Unable to trap Jesus, the Pharisees slink away. But the disciples remain curious. What did Jesus think about the royal divorce and remarriage? To his disciples, Jesus lays it out straight: “If a husband divorces his wife to marry another woman, he commits adultery against his first wife. If a wife divorces her husband to marry another man, she commits adultery too.” You can’t divorce your husband just because you want to marry someone else. This was not permissible grounds. Like John the Baptist, Jesus denounced the marriage as adulterous. And like John the Baptist, Jesus would eventually get executed with Herod’s consent too.

This helps explain the odd placement of this passage here in chapter 10. Back in chapter 8, on the heels of Peter declaring Jesus to be the Son of God, Jesus announced that as Son of God he must suffer and die on a cross. Peter didn’t like that part, so Jesus called him Satan, which Peter didn’t like either. In chapter 9, the disciples asked about the long-expected return of Elijah the prophet who would blaze the trail for the coming Messiah. Jesus told them that Elijah had already returned in the person of John the Baptist. A suffering Elijah had blazed the way for a suffering Messiah.

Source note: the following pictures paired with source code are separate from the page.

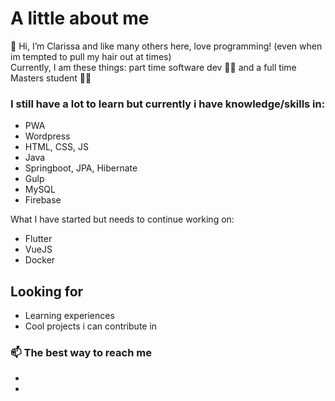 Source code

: # A little about me
👋 Hi, I’m Clarissa and like many others here, love programming! (even when im tempted to pull my hair out at times)  
Currently, I am these things: part time software dev 👩‍💻 and a full time Masters student 🧑‍🎓

### I still have a lot to learn but currently i have knowledge/skills in:
- PWA
- Wordpress
- HTML, CSS, JS
- Java
- Springboot, JPA, Hibernate
- Gulp
- MySQL
- Firebase

What I have started but needs to continue working on:
- Flutter
- VueJS
- Docker


## Looking for
- Learning experiences
- Cool projects i can contribute in

### 📫 The best way to reach me
- 
- 

<!---
clarissawong/clarissawong is a ✨ special ✨ repository because its `README.md` (this file) appears on your GitHub profile.
You can click the Preview link to take a look at your changes.
--->
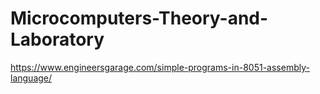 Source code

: # Microcomputers-Theory-and-Laboratory
https://www.engineersgarage.com/simple-programs-in-8051-assembly-language/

And that wasn’t all. Jesus added that if anybody would follow him, you would have to deny yourself and take up a cross to do it. But denying yourself to follow a suffering Messiah has never been for suffering’s sake. You deny yourself and take up a cross for the sake of love. Jesus said there is no greater love than the love that lays down its life for another. This also helps explain the odd placement of this passage here in chapter 10. Jesus changed the subject from divorce to marriage because as much as anything on earth, marriage provides a crash course in denying yourself for the sake of great love. Husbands are called to love their wives as Christ loved the church and gave his life for her. Wives are called to love their husbands and give themselves up too. And yet because this is so impossible for hard-hearted people (the only kind of people who ever go for marriage), husbands and wives are also called to rely on God. God is love. And what love demands, God provides. This is why I like to say that love is not the cause of marriage as much as its outcome. When troubles threaten to rip your marriage apart, it is God who gives the strength to die again to yourself again for the sake of love. And once you die to yourself for the sake of love, the only outcome can be resurrection.

Granted, Jesus died and rose to save sinners, but that doesn’t mean that all sinners are saved. You can refuse the love. You can decide to try and save yourself, even though that never works. Likewise in marriage. It takes two people (and Jesus) to make a marriage, and both people (and Jesus) to save a marriage. You can’t stay married by yourself. I don’t say this to justify what happened to me, there is much for which I was to blame. But because divorce did happen to me, I work that it might not happen to others. I try to help couples see that divorce is not a solution to their marital problems. Fixing your marriage is the solution to your marital problems. And as long as both want to do that, with God’s help, any marriage is fixable.


1 comment:

Anders Branderud said...

I recommend an extensive research of the origin of the NT and Pauls doctrines; and a study of what the first followers of Ribi Yehoshua (ha-Mashiakh; the Messiah) – the Netzarim - said about Paul and NT (see the below website).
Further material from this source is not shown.